He also acknowledged that the company has considerable debt resulting from the $65-million leveraged buyout he led in December, 1986, with financial help from the Bear, Stearns & Co. brokerage firm and Prudential Insurance.

Former Story Writer

At that time, Heyward and his partners bought the stakes of company founder Jean Chalopin, a French businessman, and Radio-Television Luxembourg, a European firm that backed Chalopin when he started the firm in 1976. Heyward, a former story writer for the Hanna-Barbera cartoon factory, started DIC’s U.S. operations in April, 1982, and built it into an animation powerhouse virtually from scratch, largely by forming alliances with toy makers and greeting card companies.

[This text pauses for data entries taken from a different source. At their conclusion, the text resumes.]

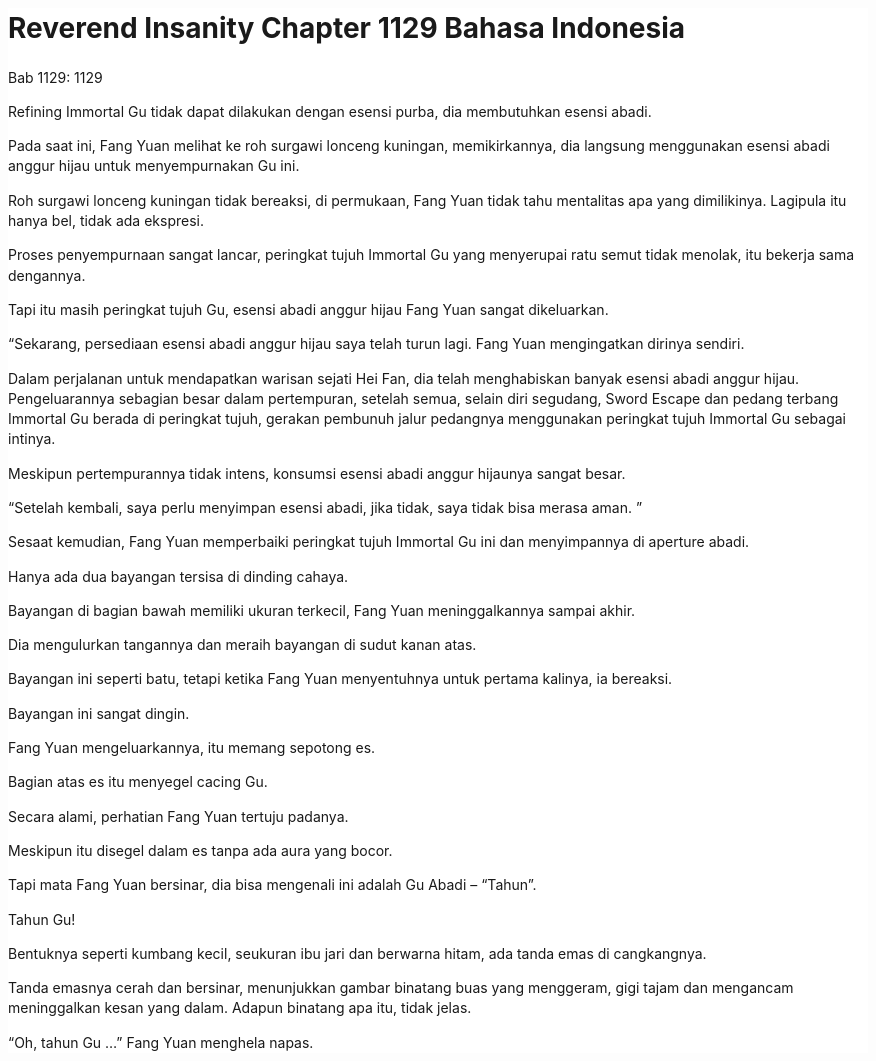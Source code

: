 # Reverend Insanity Chapter 1129 Bahasa Indonesia

Bab 1129: 1129

Refining Immortal Gu tidak dapat dilakukan dengan esensi purba, dia membutuhkan esensi abadi.

Pada saat ini, Fang Yuan melihat ke roh surgawi lonceng kuningan, memikirkannya, dia langsung menggunakan esensi abadi anggur hijau untuk menyempurnakan Gu ini.

Roh surgawi lonceng kuningan tidak bereaksi, di permukaan, Fang Yuan tidak tahu mentalitas apa yang dimilikinya. Lagipula itu hanya bel, tidak ada ekspresi.

Proses penyempurnaan sangat lancar, peringkat tujuh Immortal Gu yang menyerupai ratu semut tidak menolak, itu bekerja sama dengannya.

Tapi itu masih peringkat tujuh Gu, esensi abadi anggur hijau Fang Yuan sangat dikeluarkan.

“Sekarang, persediaan esensi abadi anggur hijau saya telah turun lagi. Fang Yuan mengingatkan dirinya sendiri.

Dalam perjalanan untuk mendapatkan warisan sejati Hei Fan, dia telah menghabiskan banyak esensi abadi anggur hijau. Pengeluarannya sebagian besar dalam pertempuran, setelah semua, selain diri segudang, Sword Escape dan pedang terbang Immortal Gu berada di peringkat tujuh, gerakan pembunuh jalur pedangnya menggunakan peringkat tujuh Immortal Gu sebagai intinya.

Meskipun pertempurannya tidak intens, konsumsi esensi abadi anggur hijaunya sangat besar.

“Setelah kembali, saya perlu menyimpan esensi abadi, jika tidak, saya tidak bisa merasa aman. ”

Sesaat kemudian, Fang Yuan memperbaiki peringkat tujuh Immortal Gu ini dan menyimpannya di aperture abadi.

Hanya ada dua bayangan tersisa di dinding cahaya.

Bayangan di bagian bawah memiliki ukuran terkecil, Fang Yuan meninggalkannya sampai akhir.

Dia mengulurkan tangannya dan meraih bayangan di sudut kanan atas.

Bayangan ini seperti batu, tetapi ketika Fang Yuan menyentuhnya untuk pertama kalinya, ia bereaksi.

Bayangan ini sangat dingin.

Fang Yuan mengeluarkannya, itu memang sepotong es.

Bagian atas es itu menyegel cacing Gu.

Secara alami, perhatian Fang Yuan tertuju padanya.

Meskipun itu disegel dalam es tanpa ada aura yang bocor.

Tapi mata Fang Yuan bersinar, dia bisa mengenali ini adalah Gu Abadi – “Tahun”.

Tahun Gu!

Bentuknya seperti kumbang kecil, seukuran ibu jari dan berwarna hitam, ada tanda emas di cangkangnya.

Tanda emasnya cerah dan bersinar, menunjukkan gambar binatang buas yang menggeram, gigi tajam dan mengancam meninggalkan kesan yang dalam. Adapun binatang apa itu, tidak jelas.

“Oh, tahun Gu …” Fang Yuan menghela napas.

Beginning at his mother’s kitchen and working with Chalopin, Heyward soon was producing shows based on characters that toy makers could turn into toys. This often made it easier for Heyward to sell his programs to the networks because sponsors were already lined up. And toy makers or greeting card companies often financed DIC shows in exchange for ad time or a share of the profits.

The merger must be approved by Computer Memories shareholders and DIC’s owners.

Computer Memories’ troubles began in August, 1985, when IBM, which accounted for about 80% of the company’s sales at the time, disclosed it was dropping the company as a supplier of hard-disk drives for its IBM-PC AT computer. Within a year, its directors voted to liquidate.